REQUIREMENT:
What is needed is a faithful copy of all the records.

RECORDS PROVIDED:
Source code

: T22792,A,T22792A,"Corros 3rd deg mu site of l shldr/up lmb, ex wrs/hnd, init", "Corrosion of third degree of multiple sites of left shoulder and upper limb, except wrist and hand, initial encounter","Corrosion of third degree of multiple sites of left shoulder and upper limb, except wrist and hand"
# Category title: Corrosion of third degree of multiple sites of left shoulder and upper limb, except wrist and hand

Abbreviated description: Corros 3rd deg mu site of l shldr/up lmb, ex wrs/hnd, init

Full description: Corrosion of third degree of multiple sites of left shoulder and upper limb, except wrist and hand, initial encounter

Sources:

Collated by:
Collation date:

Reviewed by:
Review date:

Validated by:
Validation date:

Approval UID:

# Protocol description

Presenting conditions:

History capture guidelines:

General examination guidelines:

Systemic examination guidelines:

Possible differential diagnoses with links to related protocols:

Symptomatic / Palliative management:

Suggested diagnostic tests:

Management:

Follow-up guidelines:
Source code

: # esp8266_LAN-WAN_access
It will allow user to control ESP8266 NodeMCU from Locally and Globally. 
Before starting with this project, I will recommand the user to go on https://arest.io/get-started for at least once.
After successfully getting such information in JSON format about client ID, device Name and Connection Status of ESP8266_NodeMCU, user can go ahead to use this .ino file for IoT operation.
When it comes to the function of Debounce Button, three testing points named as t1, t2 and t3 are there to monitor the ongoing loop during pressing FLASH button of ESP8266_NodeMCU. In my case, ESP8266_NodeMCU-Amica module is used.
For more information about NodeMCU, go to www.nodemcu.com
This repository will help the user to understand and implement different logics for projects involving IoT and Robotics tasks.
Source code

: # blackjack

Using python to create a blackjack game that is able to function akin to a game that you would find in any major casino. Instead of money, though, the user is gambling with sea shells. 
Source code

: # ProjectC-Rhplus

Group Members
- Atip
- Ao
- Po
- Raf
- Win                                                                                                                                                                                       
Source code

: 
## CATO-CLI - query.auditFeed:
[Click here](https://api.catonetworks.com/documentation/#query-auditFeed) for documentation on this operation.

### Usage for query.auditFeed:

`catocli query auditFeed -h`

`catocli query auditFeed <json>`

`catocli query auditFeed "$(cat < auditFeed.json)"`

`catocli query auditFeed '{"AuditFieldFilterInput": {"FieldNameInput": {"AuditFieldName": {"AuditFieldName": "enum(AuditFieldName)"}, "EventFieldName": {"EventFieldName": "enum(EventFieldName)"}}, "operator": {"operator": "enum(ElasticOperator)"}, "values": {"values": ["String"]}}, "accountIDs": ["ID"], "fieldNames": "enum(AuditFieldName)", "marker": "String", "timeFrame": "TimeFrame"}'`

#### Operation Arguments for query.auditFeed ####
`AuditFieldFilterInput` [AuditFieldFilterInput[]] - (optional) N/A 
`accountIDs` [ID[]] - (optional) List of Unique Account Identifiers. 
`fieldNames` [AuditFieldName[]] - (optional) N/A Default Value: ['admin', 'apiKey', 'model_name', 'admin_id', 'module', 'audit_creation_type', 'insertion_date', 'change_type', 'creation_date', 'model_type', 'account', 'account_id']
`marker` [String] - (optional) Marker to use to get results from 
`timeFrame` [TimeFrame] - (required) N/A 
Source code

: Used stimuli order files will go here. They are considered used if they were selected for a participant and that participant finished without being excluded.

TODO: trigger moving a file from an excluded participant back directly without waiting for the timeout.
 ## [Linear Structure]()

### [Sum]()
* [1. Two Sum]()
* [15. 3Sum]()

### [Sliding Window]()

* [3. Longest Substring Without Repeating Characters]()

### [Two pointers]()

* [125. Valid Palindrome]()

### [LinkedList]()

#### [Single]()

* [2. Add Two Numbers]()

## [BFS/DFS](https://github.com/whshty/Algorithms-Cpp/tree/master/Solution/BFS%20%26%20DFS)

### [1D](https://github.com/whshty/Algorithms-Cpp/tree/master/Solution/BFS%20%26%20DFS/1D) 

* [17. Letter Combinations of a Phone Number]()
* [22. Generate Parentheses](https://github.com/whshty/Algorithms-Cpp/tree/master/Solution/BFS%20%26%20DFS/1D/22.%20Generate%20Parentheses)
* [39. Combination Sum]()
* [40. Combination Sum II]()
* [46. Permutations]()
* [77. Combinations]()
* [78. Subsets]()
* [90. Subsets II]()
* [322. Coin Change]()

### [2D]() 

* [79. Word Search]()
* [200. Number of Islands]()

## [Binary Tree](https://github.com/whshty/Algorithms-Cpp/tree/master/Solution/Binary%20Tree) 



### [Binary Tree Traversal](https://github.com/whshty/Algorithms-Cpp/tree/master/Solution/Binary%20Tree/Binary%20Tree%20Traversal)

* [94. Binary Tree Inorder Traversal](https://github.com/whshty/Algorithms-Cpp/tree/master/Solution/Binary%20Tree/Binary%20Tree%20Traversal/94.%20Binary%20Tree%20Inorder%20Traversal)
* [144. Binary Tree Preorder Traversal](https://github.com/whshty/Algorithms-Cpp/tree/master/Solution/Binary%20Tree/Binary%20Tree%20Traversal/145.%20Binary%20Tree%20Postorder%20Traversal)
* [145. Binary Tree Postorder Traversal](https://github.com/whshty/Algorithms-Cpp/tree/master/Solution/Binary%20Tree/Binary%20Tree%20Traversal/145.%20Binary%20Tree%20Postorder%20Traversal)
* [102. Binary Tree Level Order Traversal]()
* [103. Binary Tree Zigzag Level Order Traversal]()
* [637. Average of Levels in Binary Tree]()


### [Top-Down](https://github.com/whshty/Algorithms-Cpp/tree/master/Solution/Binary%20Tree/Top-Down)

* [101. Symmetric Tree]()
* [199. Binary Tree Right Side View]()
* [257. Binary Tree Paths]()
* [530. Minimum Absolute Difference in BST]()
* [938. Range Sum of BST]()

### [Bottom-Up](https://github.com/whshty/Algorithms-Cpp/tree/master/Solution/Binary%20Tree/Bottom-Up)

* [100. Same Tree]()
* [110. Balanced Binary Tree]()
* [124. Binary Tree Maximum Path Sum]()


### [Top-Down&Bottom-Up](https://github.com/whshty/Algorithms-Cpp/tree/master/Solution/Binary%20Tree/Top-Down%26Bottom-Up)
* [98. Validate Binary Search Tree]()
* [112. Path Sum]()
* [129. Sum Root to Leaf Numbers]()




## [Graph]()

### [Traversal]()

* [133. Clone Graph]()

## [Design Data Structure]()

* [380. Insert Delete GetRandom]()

ANSWER TO THIS PROBLEM:
Source code

: T22792,A,T22792A,"Corros 3rd deg mu site of l shldr/up lmb, ex wrs/hnd, init", "Corrosion of third degree of multiple sites of left shoulder and upper limb, except wrist and hand, initial encounter","Corrosion of third degree of multiple sites of left shoulder and upper limb, except wrist and hand"
# Category title: Corrosion of third degree of multiple sites of left shoulder and upper limb, except wrist and hand

Abbreviated description: Corros 3rd deg mu site of l shldr/up lmb, ex wrs/hnd, init

Full description: Corrosion of third degree of multiple sites of left shoulder and upper limb, except wrist and hand, initial encounter

Sources:

Collated by:
Collation date:

Reviewed by:
Review date:

Validated by:
Validation date:

Approval UID:

# Protocol description

Presenting conditions:

History capture guidelines:

General examination guidelines:

Systemic examination guidelines:

Possible differential diagnoses with links to related protocols:

Symptomatic / Palliative management:

Suggested diagnostic tests:

Management:

Follow-up guidelines:
Source code

: # esp8266_LAN-WAN_access
It will allow user to control ESP8266 NodeMCU from Locally and Globally. 
Before starting with this project, I will recommand the user to go on https://arest.io/get-started for at least once.
After successfully getting such information in JSON format about client ID, device Name and Connection Status of ESP8266_NodeMCU, user can go ahead to use this .ino file for IoT operation.
When it comes to the function of Debounce Button, three testing points named as t1, t2 and t3 are there to monitor the ongoing loop during pressing FLASH button of ESP8266_NodeMCU. In my case, ESP8266_NodeMCU-Amica module is used.
For more information about NodeMCU, go to www.nodemcu.com
This repository will help the user to understand and implement different logics for projects involving IoT and Robotics tasks.
Source code

: # blackjack

Using python to create a blackjack game that is able to function akin to a game that you would find in any major casino. Instead of money, though, the user is gambling with sea shells. 
Source code

: # ProjectC-Rhplus

Group Members
- Atip
- Ao
- Po
- Raf
- Win                                                                                                                                                                                       
Source code

: 
## CATO-CLI - query.auditFeed:
[Click here](https://api.catonetworks.com/documentation/#query-auditFeed) for documentation on this operation.

### Usage for query.auditFeed:

`catocli query auditFeed -h`

`catocli query auditFeed <json>`

`catocli query auditFeed "$(cat < auditFeed.json)"`

`catocli query auditFeed '{"AuditFieldFilterInput": {"FieldNameInput": {"AuditFieldName": {"AuditFieldName": "enum(AuditFieldName)"}, "EventFieldName": {"EventFieldName": "enum(EventFieldName)"}}, "operator": {"operator": "enum(ElasticOperator)"}, "values": {"values": ["String"]}}, "accountIDs": ["ID"], "fieldNames": "enum(AuditFieldName)", "marker": "String", "timeFrame": "TimeFrame"}'`

#### Operation Arguments for query.auditFeed ####
`AuditFieldFilterInput` [AuditFieldFilterInput[]] - (optional) N/A 
`accountIDs` [ID[]] - (optional) List of Unique Account Identifiers. 
`fieldNames` [AuditFieldName[]] - (optional) N/A Default Value: ['admin', 'apiKey', 'model_name', 'admin_id', 'module', 'audit_creation_type', 'insertion_date', 'change_type', 'creation_date', 'model_type', 'account', 'account_id']
`marker` [String] - (optional) Marker to use to get results from 
`timeFrame` [TimeFrame] - (required) N/A 
Source code

: Used stimuli order files will go here. They are considered used if they were selected for a participant and that participant finished without being excluded.

TODO: trigger moving a file from an excluded participant back directly without waiting for the timeout.
 ## [Linear Structure]()

### [Sum]()
* [1. Two Sum]()
* [15. 3Sum]()

### [Sliding Window]()

* [3. Longest Substring Without Repeating Characters]()

### [Two pointers]()

* [125. Valid Palindrome]()

### [LinkedList]()

#### [Single]()

* [2. Add Two Numbers]()

## [BFS/DFS](https://github.com/whshty/Algorithms-Cpp/tree/master/Solution/BFS%20%26%20DFS)

### [1D](https://github.com/whshty/Algorithms-Cpp/tree/master/Solution/BFS%20%26%20DFS/1D) 

* [17. Letter Combinations of a Phone Number]()
* [22. Generate Parentheses](https://github.com/whshty/Algorithms-Cpp/tree/master/Solution/BFS%20%26%20DFS/1D/22.%20Generate%20Parentheses)
* [39. Combination Sum]()
* [40. Combination Sum II]()
* [46. Permutations]()
* [77. Combinations]()
* [78. Subsets]()
* [90. Subsets II]()
* [322. Coin Change]()

### [2D]() 

* [79. Word Search]()
* [200. Number of Islands]()

## [Binary Tree](https://github.com/whshty/Algorithms-Cpp/tree/master/Solution/Binary%20Tree) 



### [Binary Tree Traversal](https://github.com/whshty/Algorithms-Cpp/tree/master/Solution/Binary%20Tree/Binary%20Tree%20Traversal)

* [94. Binary Tree Inorder Traversal](https://github.com/whshty/Algorithms-Cpp/tree/master/Solution/Binary%20Tree/Binary%20Tree%20Traversal/94.%20Binary%20Tree%20Inorder%20Traversal)
* [144. Binary Tree Preorder Traversal](https://github.com/whshty/Algorithms-Cpp/tree/master/Solution/Binary%20Tree/Binary%20Tree%20Traversal/145.%20Binary%20Tree%20Postorder%20Traversal)
* [145. Binary Tree Postorder Traversal](https://github.com/whshty/Algorithms-Cpp/tree/master/Solution/Binary%20Tree/Binary%20Tree%20Traversal/145.%20Binary%20Tree%20Postorder%20Traversal)
* [102. Binary Tree Level Order Traversal]()
* [103. Binary Tree Zigzag Level Order Traversal]()
* [637. Average of Levels in Binary Tree]()


### [Top-Down](https://github.com/whshty/Algorithms-Cpp/tree/master/Solution/Binary%20Tree/Top-Down)

* [101. Symmetric Tree]()
* [199. Binary Tree Right Side View]()
* [257. Binary Tree Paths]()
* [530. Minimum Absolute Difference in BST]()
* [938. Range Sum of BST]()

### [Bottom-Up](https://github.com/whshty/Algorithms-Cpp/tree/master/Solution/Binary%20Tree/Bottom-Up)

* [100. Same Tree]()
* [110. Balanced Binary Tree]()
* [124. Binary Tree Maximum Path Sum]()


### [Top-Down&Bottom-Up](https://github.com/whshty/Algorithms-Cpp/tree/master/Solution/Binary%20Tree/Top-Down%26Bottom-Up)
* [98. Validate Binary Search Tree]()
* [112. Path Sum]()
* [129. Sum Root to Leaf Numbers]()




## [Graph]()

### [Traversal]()

* [133. Clone Graph]()

## [Design Data Structure]()

* [380. Insert Delete GetRandom]()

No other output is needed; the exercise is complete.